O ano de 2021 foi marcado pelo aprofundamento e pela dramática intensificação das violências e das violações contra os povos indígenas no Brasil. O aumento de invasões e ataques contra comunidades e lideranças indígenas e o acirramento de conflitos refletiram, nos territórios, o ambiente institucional de ofensiva contra os direitos constitucionais dos povos originários. É o que aponta o relatório Violência Contra os Povos Indígenas do Brasil – dados de 2021, publicação anual do Conselho Indigenista Missionário (Cimi). Houve aumento, pelo sexto ano consecutivo, dos casos de “invasões possessórias, exploração ilegal de recursos e danos ao patrimônio”1

Esta é uma violência continuada e ininterrupta contra estes povos e que hoje se descortina com um novo ciclo de ataques. No final dos anos 1950 e início dos 1960, Darcy Ribeiro apontava a existência de pouco mais de 200 mil indígenas em algum tipo de relação com o Serviço de Proteção ao Índio (SPI), órgão oficial do governo federal, que em 1968 estimou essa população em menos de 100 mil pessoas. A história conta uma realidade aterradora e inegável: as sucessivas violências pelas quais passaram os povos indígenas quase ocasionou sua total extinção.  Pior ainda, a possibilidade de extinção serviu inclusive para justificativas de remoções forçadas durante a ditadura de 1964-1985, como o caso de vários povos transferidos para o parque do Xingu, que tiveram suas terras disponibilizadas para as políticas de desenvolvimento realizadas pelo Estado.

A política do Estado brasileiro sempre colocou sua ação indigenista subordinada aos interesses desenvolvimentistas e do capital, assim desta forma, entre o período Vargas até o escândalo do Relatório Figueiredo, o Ministério da Agricultura – que era responsável pelo processo de interiorização do Brasil e que cuidava das políticas realizadas pelo SPI – criou inúmeras situações de conflito de interesse no trato com a tutela – que justamente levaram aos fatos apresentados no Relatório Figueiredo.

Quando no final dos anos 60 se concluiu a proposta do Programa de Integração Nacional a cargo do Ministério do Interior, o SPI passou a ser objeto de sua competência, reeditando os conflitos de interesse sempre lesivos aos povos indígenas. O Ministério do Interior que cuidava da expansão territorial da fronteira agrícola e da interiorização do país, cujos projetos avançavam sobre as terras indígenas, tinha a missão de defendê-las e com o advento da redemocratização, o Ministério da Justiça assume o “cuidar do índio”, justamente num momento em que ocorre a judicialização da posse das terras, que passam a ser reclamadas na justiça brasileira, mediante o reconhecimento e fortalecimento das posses imemoriais reafirmada na Constituição de 1988 e o fim da tutela.

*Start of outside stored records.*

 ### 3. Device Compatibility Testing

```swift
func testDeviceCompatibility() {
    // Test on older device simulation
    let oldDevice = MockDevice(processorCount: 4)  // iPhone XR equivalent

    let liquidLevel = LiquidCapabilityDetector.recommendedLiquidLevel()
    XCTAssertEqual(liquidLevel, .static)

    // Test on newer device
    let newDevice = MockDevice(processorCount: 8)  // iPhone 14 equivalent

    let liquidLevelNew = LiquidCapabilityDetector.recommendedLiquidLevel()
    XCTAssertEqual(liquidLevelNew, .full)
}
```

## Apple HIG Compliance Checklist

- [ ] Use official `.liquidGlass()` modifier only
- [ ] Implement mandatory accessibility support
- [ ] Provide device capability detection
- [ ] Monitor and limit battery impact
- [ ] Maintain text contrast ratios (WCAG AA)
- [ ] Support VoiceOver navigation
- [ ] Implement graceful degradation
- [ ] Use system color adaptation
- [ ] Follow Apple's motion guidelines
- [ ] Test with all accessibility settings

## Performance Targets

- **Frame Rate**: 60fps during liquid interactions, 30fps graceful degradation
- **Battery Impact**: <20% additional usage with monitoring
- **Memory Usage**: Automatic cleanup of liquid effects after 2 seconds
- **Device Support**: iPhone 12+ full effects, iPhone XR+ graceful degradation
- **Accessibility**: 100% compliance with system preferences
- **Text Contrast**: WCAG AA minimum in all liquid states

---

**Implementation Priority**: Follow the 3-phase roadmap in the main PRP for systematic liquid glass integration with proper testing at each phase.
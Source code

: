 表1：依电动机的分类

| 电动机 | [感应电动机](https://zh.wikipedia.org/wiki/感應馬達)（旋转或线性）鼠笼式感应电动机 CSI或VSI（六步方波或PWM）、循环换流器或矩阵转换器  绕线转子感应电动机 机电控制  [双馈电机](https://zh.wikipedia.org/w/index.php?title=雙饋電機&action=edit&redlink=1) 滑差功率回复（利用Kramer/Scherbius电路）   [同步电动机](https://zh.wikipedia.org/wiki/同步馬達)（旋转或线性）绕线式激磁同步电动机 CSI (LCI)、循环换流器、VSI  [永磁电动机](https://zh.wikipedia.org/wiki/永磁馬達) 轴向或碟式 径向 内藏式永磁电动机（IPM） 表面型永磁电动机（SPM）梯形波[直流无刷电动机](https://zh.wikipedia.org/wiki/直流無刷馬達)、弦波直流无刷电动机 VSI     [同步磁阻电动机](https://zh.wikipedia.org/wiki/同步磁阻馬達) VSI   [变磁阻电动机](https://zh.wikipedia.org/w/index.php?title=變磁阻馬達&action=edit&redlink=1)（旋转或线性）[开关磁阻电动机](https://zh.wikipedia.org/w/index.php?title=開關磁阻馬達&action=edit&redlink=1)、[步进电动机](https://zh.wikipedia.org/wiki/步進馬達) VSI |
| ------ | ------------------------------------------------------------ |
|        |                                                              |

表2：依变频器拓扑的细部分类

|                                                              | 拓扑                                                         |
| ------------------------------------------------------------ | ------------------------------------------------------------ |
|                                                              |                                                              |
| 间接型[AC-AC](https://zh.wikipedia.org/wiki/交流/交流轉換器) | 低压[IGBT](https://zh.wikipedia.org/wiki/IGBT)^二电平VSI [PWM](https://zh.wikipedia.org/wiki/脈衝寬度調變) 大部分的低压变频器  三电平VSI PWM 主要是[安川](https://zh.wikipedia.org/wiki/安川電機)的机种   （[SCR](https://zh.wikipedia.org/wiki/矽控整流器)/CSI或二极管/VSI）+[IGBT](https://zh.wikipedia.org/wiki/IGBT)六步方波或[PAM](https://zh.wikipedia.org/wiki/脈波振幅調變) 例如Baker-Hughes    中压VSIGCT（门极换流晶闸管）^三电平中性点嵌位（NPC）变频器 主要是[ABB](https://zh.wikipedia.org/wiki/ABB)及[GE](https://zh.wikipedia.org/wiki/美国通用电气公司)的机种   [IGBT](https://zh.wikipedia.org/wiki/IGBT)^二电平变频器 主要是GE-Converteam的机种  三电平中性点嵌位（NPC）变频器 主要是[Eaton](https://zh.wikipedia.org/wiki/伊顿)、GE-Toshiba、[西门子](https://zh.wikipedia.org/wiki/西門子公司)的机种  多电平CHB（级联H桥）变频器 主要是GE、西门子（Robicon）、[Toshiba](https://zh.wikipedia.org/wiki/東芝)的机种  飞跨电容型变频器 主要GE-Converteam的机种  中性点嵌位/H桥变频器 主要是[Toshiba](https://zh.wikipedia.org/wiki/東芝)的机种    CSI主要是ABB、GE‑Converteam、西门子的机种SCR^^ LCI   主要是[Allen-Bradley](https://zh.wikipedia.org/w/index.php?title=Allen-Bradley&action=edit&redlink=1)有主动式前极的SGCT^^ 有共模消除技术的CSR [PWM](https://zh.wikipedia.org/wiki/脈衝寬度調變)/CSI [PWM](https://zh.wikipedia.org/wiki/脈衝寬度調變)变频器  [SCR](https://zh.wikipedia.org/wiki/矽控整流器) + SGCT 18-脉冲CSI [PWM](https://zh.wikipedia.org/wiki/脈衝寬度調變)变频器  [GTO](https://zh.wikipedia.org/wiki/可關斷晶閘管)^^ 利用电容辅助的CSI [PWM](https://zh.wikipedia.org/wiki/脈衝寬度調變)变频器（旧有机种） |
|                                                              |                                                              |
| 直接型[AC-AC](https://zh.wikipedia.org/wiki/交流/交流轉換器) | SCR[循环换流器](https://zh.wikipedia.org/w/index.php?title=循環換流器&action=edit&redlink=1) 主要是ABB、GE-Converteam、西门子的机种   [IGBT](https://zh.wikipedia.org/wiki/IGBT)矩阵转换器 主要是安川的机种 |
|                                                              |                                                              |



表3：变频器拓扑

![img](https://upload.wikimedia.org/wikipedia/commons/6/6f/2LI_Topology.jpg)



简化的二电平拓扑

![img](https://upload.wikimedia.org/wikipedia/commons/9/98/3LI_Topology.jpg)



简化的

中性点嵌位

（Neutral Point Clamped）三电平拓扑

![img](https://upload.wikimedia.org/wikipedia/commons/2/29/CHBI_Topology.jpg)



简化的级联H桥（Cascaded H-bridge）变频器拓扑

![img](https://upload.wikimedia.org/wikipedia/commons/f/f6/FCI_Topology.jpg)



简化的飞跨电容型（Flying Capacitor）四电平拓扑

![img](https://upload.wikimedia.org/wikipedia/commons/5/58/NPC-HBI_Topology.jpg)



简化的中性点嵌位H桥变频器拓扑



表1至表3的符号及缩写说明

O Estado brasileiro ao longo de sua história, sempre colocou a política indigenista em órgãos onde o conflito de interesses sobre as terras e riquezas dos povos indígenas são geridos e ficam sob controle do ente que tem o papel de implementar as políticas que os agridem.

A situação dos povos indígenas hoje no Brasil é de cerco aos seus direitos constitucionais, culturais e territoriais. Os processos de violações de direitos tem se intensificado, visando o lucro com suas terras e com as riquezas que estas contém. Inúmeras são as denúncias de violências feitas por parte de lideranças indígenas e organizações de direitos humanos na imprensa alternativa, no Ministério Público Federal e também fora do país – na ONU, na Corte Interamericana de Direitos Humanos e em Conferências Internacionais. Os povos indígenas reagem a tanta manobra e cerceamento de direitos com retomadas de terras, fechamentos de estradas, ocupações de prédios públicos e manifestações em Brasília e em outros Estados.  É uma luta pela posse imemorial de suas terras, por saúde e educação diferenciadas, por respeito à cultura e à possibilidade de decisão das comunidades frente aos projetos de desenvolvimento.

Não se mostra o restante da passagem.